Film series, concerts kick off five-year celebration of Hoagy Carmichael at IU

Nov. 14, 2013


BLOOMINGTON, Ind. -- An IU alumnus. An actor who appeared in nearly a dozen feature films shot during Hollywood's golden age. A songwriter who composed hundreds of hits, including four of the most-recorded American tunes of all time, rubbing elbows with the likes of Fred Astaire, Bing Crosby, Duke Ellington, Glenn Miller and Louis Armstrong.

Howard Hoagland "Hoagy" Carmichael, perhaps one of Bloomington's best known native sons, will be honored with a 114th birthday celebration this month on the Indiana University Bloomington campus. Featuring a film series and concerts, the event kicks off a five-year celebration of Carmichael's life, music and films.

"He's one of our own," said IU Kelley School of Business senior lecturer Keith Dayton, a member of the committee planning the Carmichael celebration. "He graduated from IU with two degrees, was in the Kappa Sigma fraternity here, knew everyone in Hollywood and wrote songs that are still being played today. He's just a remarkable man, a true Renaissance man, and we wanted to ensure that his memory and legacy continue to be honored."

Born and raised in Bloomington, Carmichael is buried here in Rose Hill Cemetery. He is memorialized with a state historical marker near the corner of Kirkwood and Indiana streets downtown, and a sculpture depicting him behind his piano was dedicated in 2008 in the campus fine arts plaza, near the front doors of IU Cinema.

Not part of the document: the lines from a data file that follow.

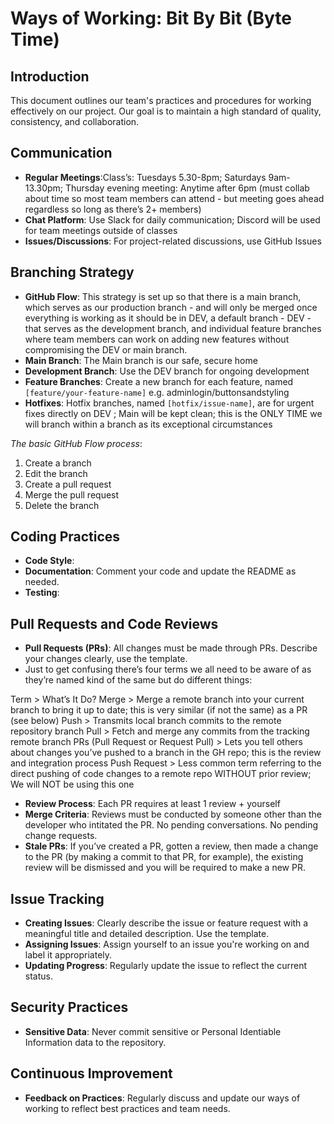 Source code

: # Ways of Working: Bit By Bit (Byte Time)
## Introduction
This document outlines our team's practices and procedures for working effectively on our project. Our goal is to maintain a high standard of quality, consistency, and collaboration.

## Communication
- **Regular Meetings**:Class’s: Tuesdays 5.30-8pm; Saturdays 9am-13.30pm; Thursday evening meeting: Anytime after 6pm (must collab about time so most team members can attend - but meeting goes ahead regardless so long as there’s 2+ members)
- **Chat Platform**: Use Slack for daily communication; Discord will be used for team meetings outside of classes
- **Issues/Discussions**: For project-related discussions, use GitHub Issues

## Branching Strategy
- **GitHub Flow**: This strategy is set up so that there is a main branch, which serves as our production branch - and will only be merged once everything is working as it should be in DEV, a default branch - DEV - that serves as the development branch, and individual feature branches where team members can work on adding new features without compromising the DEV or main branch. 
- **Main Branch**: The Main branch is our safe, secure home
- **Development Branch**: Use the DEV branch for ongoing development
- **Feature Branches**: Create a new branch for each feature, named `[feature/your-feature-name]` e.g. adminlogin/buttonsandstyling
- **Hotfixes**: Hotfix branches, named `[hotfix/issue-name]`, are for urgent fixes directly on DEV ; Main will be kept clean; this is the ONLY TIME we will branch within a branch as its exceptional circumstances

*The basic GitHub Flow process*:
1. Create a branch 
2. Edit the branch
3. Create a pull request
4. Merge the pull request
5. Delete the branch

## Coding Practices
- **Code Style**: 
- **Documentation**: Comment your code and update the README as needed.
- **Testing**: 

## Pull Requests and Code Reviews
- **Pull Requests (PRs)**: All changes must be made through PRs. Describe your changes clearly, use the template. 
- Just to get confusing there’s four terms we all need to be aware of as they’re named kind of the same but do different things:

Term > What’s It Do?
Merge > Merge a remote branch into your current branch to bring it up to date; this is very similar (if not the same) as a PR (see below)
Push > Transmits local branch commits to the remote repository branch
Pull > Fetch and merge any commits from the tracking remote branch
PRs (Pull Request or Request Pull) > Lets you tell others about changes you’ve pushed to a branch in the GH repo; this is the review and integration process
Push Request > Less common term referring to the direct pushing of code changes to a remote repo WITHOUT prior review; We will NOT be using this one

- **Review Process**: Each PR requires at least 1 review + yourself
- **Merge Criteria**: Reviews must be conducted by someone other than the developer who intitated the PR. No pending conversations. No pending change requests. 
- **Stale PRs**: If you’ve created a PR, gotten a review, then made a change to the PR (by making a commit to that PR, for example), the existing review will be dismissed and you will be required to make a new PR.

## Issue Tracking
- **Creating Issues**: Clearly describe the issue or feature request with a meaningful title and detailed description. Use the template. 
- **Assigning Issues**: Assign yourself to an issue you're working on and label it appropriately.
- **Updating Progress**: Regularly update the issue to reflect the current status.

## Security Practices
- **Sensitive Data**: Never commit sensitive or Personal Identiable Information data to the repository.

## Continuous Improvement
- **Feedback on Practices**: Regularly discuss and update our ways of working to reflect best practices and team needs.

In 1986, the Carmichael family donated his archives, piano and memorabilia to the university, which established a Hoagy Carmichael Collection in the Archives of Traditional Music and the Hoagy Carmichael Room to permanently display selections from the collection. The collection includes more than 750 recordings featuring Carmichael as composer or performer, as well as films, photographs, lyrics, original manuscripts, correspondence, scrapbooks and other personal effects.

Filmmaker Peter Davis, whose work-in-progress documentary titled "Hoagy" will be screened at 7 p.m. Nov. 22 at IU Cinema as part of the birthday celebration, will deliver a Jorgensen Guest Filmmaker Lecture. His lecture begins at 3 p.m. Nov. 22 at the cinema, and is free and open to the public.

IU Cinema will screen two films that feature Carmichael as an actor alongside the likes of Myrna Loy and Cary Grant:

  • 3 p.m. Nov. 23, "The Best Years of Our Lives" -- Winner of seven Academy Awards, this film follows three returning World War II veterans as they try to recover their lives.
  • 3 p.m. Nov. 24, "Topper" -- Adapted from a Thorne Smith novel, this film is the first in a series of comedies that center on a wealthy, fun-loving couple who become ghosts following a car accident.

All screenings at the IU Cinema are free but ticketed. Tickets can be obtained at the IU Auditorium Box Office from 10 a.m. to 5 p.m. Monday through Friday; one hour before any screening at the cinema; or by phone at 812-855-1103 for a $10 service fee per order.

In other events, the Archives of Traditional Music will host a birthday concert for Carmichael from noon to 1 p.m. Dec. 6 in the Hoagy Carmichael Room in Morrison Hall. The performance is free and open to the public. Community radio station WFHB will celebrate Carmichael's birthday with performances at Player's Pub, 424 S. Walnut St., by the Stardusters Big Band on Nov. 21 and the Andy Cobine Trio, the Lara Lynn Trio and The Double Digits with Leon Chance on Nov. 22.

The celebration is endorsed by the Carmichael family and is sponsored by the Archives of Traditional Music, IU Foundation, Indiana Memorial Union, UB Films, faculty friends in the Kelley School of Business and IU Cinema. In addition to Dayton, members of the planning committee are Archives of Traditional Music librarian Suzanne Mudge, professor emeritus Tom Hustad, executive associate in the IU Foundation's Office of the President Emeritus Dick Bishop, Indiana Memorial Union executive director Bruce Jacobs and IU Cinema director Jon Vickers.